9.        Faisant suite à la position commune 2002/402, le Conseil a adopté, le 27 mai 2002, le règlement n° 881/2002, qui, ainsi que cela ressort de ses considérants, notamment du premier au quatrième, vise à la mise en œuvre de la résolution 1390 (2002) sur le territoire de la Communauté.

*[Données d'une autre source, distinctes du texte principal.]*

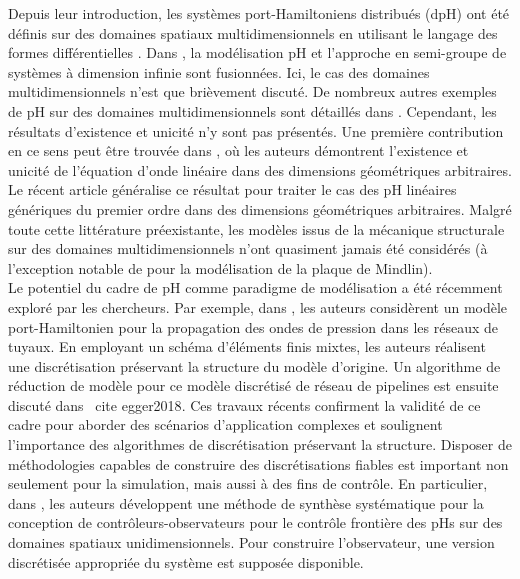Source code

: Depuis leur introduction, les systèmes port-Hamiltoniens distribués (dpH) ont été définis sur des domaines spatiaux multidimensionnels en utilisant le langage des formes différentielles \cite{vanderschaft2002}. Dans \cite{villegas2007}, la modélisation pH et l'approche en semi-groupe de systèmes à dimension infinie sont fusionnées. Ici, le cas des domaines multidimensionnels n'est que brièvement discuté. De nombreux autres exemples de pH sur des domaines multidimensionnels sont détaillés dans \cite[Chapitre 4]{duindam2009}. Cependant, les résultats d'existence et unicité n'y sont pas présentés. Une première contribution en ce sens peut être trouvée dans \cite{zwart2015wave}, où les auteurs démontrent l'existence et unicité de l'équation d'onde linéaire dans des dimensions géométriques arbitraires. Le récent article \cite{skrepek2019wellposedness} généralise ce résultat pour traiter le cas des pH linéaires génériques du premier ordre dans des dimensions géométriques arbitraires. Malgré toute cette littérature préexistante, les modèles issus de la mécanique structurale sur des domaines multidimensionnels n'ont quasiment jamais été considérés (à l'exception notable de \cite{macchelli2005mindlin} pour la modélisation de la plaque de Mindlin). \\

Le potentiel du cadre de pH comme paradigme de modélisation a été récemment exploré par les chercheurs. Par exemple, dans \cite{egger2018damped}, les auteurs considèrent un modèle port-Hamiltonien pour la propagation des ondes de pression dans les réseaux de tuyaux. En employant un schéma d'éléments finis mixtes, les auteurs réalisent une discrétisation préservant la structure du modèle d'origine. Un algorithme de réduction de modèle pour ce modèle discrétisé de réseau de pipelines est ensuite discuté dans \ cite {egger2018}. Ces travaux récents confirment la validité de ce cadre pour aborder des scénarios d'application complexes et soulignent l'importance des algorithmes de discrétisation préservant la structure. Disposer de méthodologies capables de construire des discrétisations fiables est important non seulement pour la simulation, mais aussi à des fins de contrôle. En particulier, dans \cite{toledo2020}, les auteurs développent une méthode de synthèse systématique pour la conception de contrôleurs-observateurs pour le contrôle frontière des pHs sur des domaines spatiaux unidimensionnels. Pour construire l'observateur, une version discrétisée appropriée du système est supposée disponible. \\

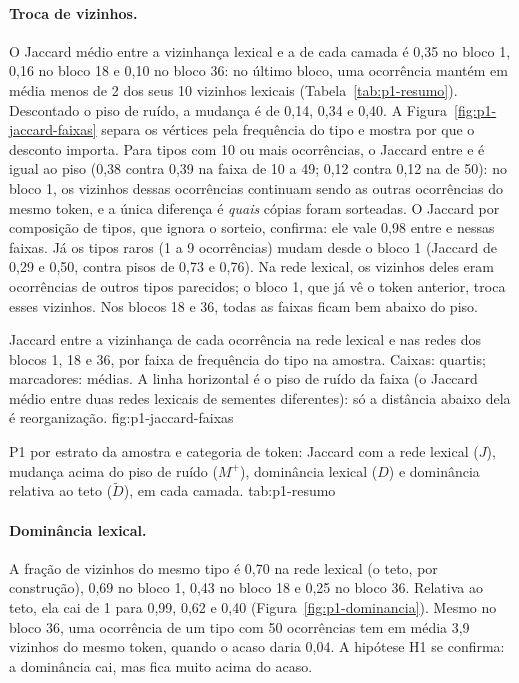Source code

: \paragraph{Troca de vizinhos.} O Jaccard médio entre a vizinhança lexical e a de cada camada é
0,35 no bloco 1, 0,16 no bloco 18 e 0,10 no bloco 36: no último bloco, uma ocorrência mantém
em média menos de 2 dos seus 10 vizinhos lexicais (Tabela~\ref{tab:p1-resumo}). Descontado o
piso de ruído, a mudança é de 0,14, 0,34 e 0,40. A Figura~\ref{fig:p1-jaccard-faixas} separa os
vértices pela frequência do tipo e mostra por que o desconto importa. Para tipos com 10 ou mais
ocorrências, o Jaccard entre  e  é igual ao piso (0,38 contra 0,39 na faixa
de 10 a 49; 0,12 contra 0,12 na de 50): no bloco 1, os vizinhos dessas ocorrências continuam
sendo as outras ocorrências do mesmo token, e a única diferença é \emph{quais} cópias foram
sorteadas. O Jaccard por composição de tipos, que ignora o sorteio, confirma: ele vale 0,98
entre  e  nessas faixas. Já os tipos raros (1 a 9 ocorrências) mudam desde o
bloco 1 (Jaccard de 0,29 e 0,50, contra pisos de 0,73 e 0,76). Na rede lexical, os vizinhos
deles eram ocorrências de outros tipos parecidos; o bloco 1, que já vê o token anterior, troca
esses vizinhos. Nos blocos 18 e 36, todas as faixas ficam bem abaixo do piso.

    {Jaccard entre a vizinhança de cada ocorrência na rede lexical e nas redes dos blocos 1, 18
    e 36, por faixa de frequência do tipo na amostra. Caixas: quartis; marcadores: médias. A
    linha horizontal é o piso de ruído da faixa (o Jaccard médio entre duas redes lexicais de
    sementes diferentes): só a distância abaixo dela é reorganização.}
    {fig:p1-jaccard-faixas}

    {P1 por estrato da amostra e categoria de token: Jaccard com a rede lexical ($J$), mudança
    acima do piso de ruído ($M^{+}$), dominância lexical ($D$) e dominância relativa ao teto
    ($\tilde D$), em cada camada.}
    {tab:p1-resumo}

\paragraph{Dominância lexical.} A fração de vizinhos do mesmo tipo é 0,70 na rede lexical (o
teto, por construção), 0,69 no bloco 1, 0,43 no bloco 18 e 0,25 no bloco 36. Relativa ao teto,
ela cai de 1 para 0,99, 0,62 e 0,40 (Figura~\ref{fig:p1-dominancia}). Mesmo no bloco 36, uma
ocorrência de um tipo com 50 ocorrências tem em média 3,9 vizinhos do mesmo token, quando o
acaso daria 0,04. A hipótese H1 se confirma: a dominância cai, mas fica muito acima do acaso.

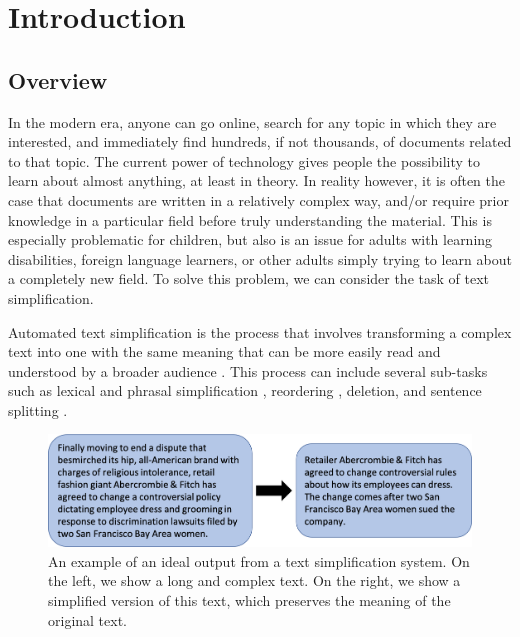\documentclass[thesis.tex]{subfiles}
\begin{document}
\chapter{Introduction}
\label{sec:introduction}

\section{Overview}

In the modern era, anyone can go online, search for any topic in which they are interested, and immediately find hundreds, if not thousands, of documents related to that topic. The current power of technology gives people the possibility to learn about almost anything, at least in theory. In reality however, it is often the case that documents are written in a relatively complex way, and/or require prior knowledge in a particular field before truly understanding the material. This is especially problematic for children, but also is an issue for adults with learning disabilities, foreign language learners, or other adults simply trying to learn about a completely new field. To solve this problem, we can consider the task of text simplification.

Automated text simplification is the process that involves transforming a complex text into one with the same meaning that can be more easily read and understood by a broader audience \citep{saggion2017automatic}. This process can include several sub-tasks such as lexical and phrasal simplification \citep{devlin1998use,shardlow2013cw}, reordering \citep{chandrasekar1997automatic,feblowitz2013sentence}, deletion, and sentence splitting \citep{zhu2010monolingual}. 

\begin{figure}[H]
    \centering
\includegraphics[width=\linewidth]{pictures/intro_example.png}
\caption{An example of an ideal output from a text simplification system. On the left, we show a long and complex text. On the right, we show a simplified version of this text, which preserves the meaning of the original text.}
\label{fig:intro_example}
\end{figure}
\end{document}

10.      En vertu de son article 1er, aux fins du règlement, il convient de donner les définitions suivantes:

«1)      ‘fonds’, les actifs financiers et les avantages économiques de toute nature, y compris notamment le numéraire, les chèques, les créances en numéraire, les traites, les ordres de paiement et autres instruments de paiement; les dépôts auprès d’établissements financiers ou d’autres entités, les soldes en comptes, les créances et les titres de créance; les instruments de la dette au niveau public ou privé, et les titres négociés notamment les actions et autres titres de participation, les certificats de titre, les obligations, les billets à ordre, les warrants, les titres non gagés, les contrats sur produits dérivés; les intérêts, les dividendes ou autres revenus d’actifs ou plus-values perçus sur des actifs; le crédit, le droit à compensation, les garanties, les garanties de bonne exécution ou autres engagements financiers; les lettres de crédit, les connaissements, les contrats de vente; tout document attestant la détention de parts d’un fonds ou de ressources financières, et tout autre instrument de financement à l’exportation;

2)      ‘ressources économiques’, les avoirs de toute nature, corporels ou incorporels, mobiliers ou immobiliers, qui ne sont pas des fonds mais peuvent être utilisés pour des fonds, des biens ou des services;

[...]»

11.      L’article 2 du règlement dispose comme suit:

«1. Tous les fonds et ressources économiques appartenant à, en possession de ou détenus par une personne physique ou morale, un groupe ou une entité désignés par le comité des sanctions et énumérés à l’annexe I sont gelés.

2. Aucun fonds ne doit [...] être mis, directement ou indirectement, à la disposition ni utilisé au bénéfice des personnes physiques ou morales, des groupes ou des entités désignés par le comité des sanctions et énumérés à l’annexe I.

3. Aucune ressource économique ne doit [...] être mise, directement ou indirectement, à la disposition ni utilisée au bénéfice des personnes physiques ou morales, des groupes ou des entités désignés par le comité des sanctions et énumérés à l’annexe I, de manière à leur permettre d’obtenir des fonds, des biens ou des services.»

12.      L’article 8 du règlement dispose comme suit:

«La Commission et les États membres s’informent des mesures prises en application du présent règlement et se communiquent les informations pertinentes dont ils disposent en relation avec le présent règlement, [...]»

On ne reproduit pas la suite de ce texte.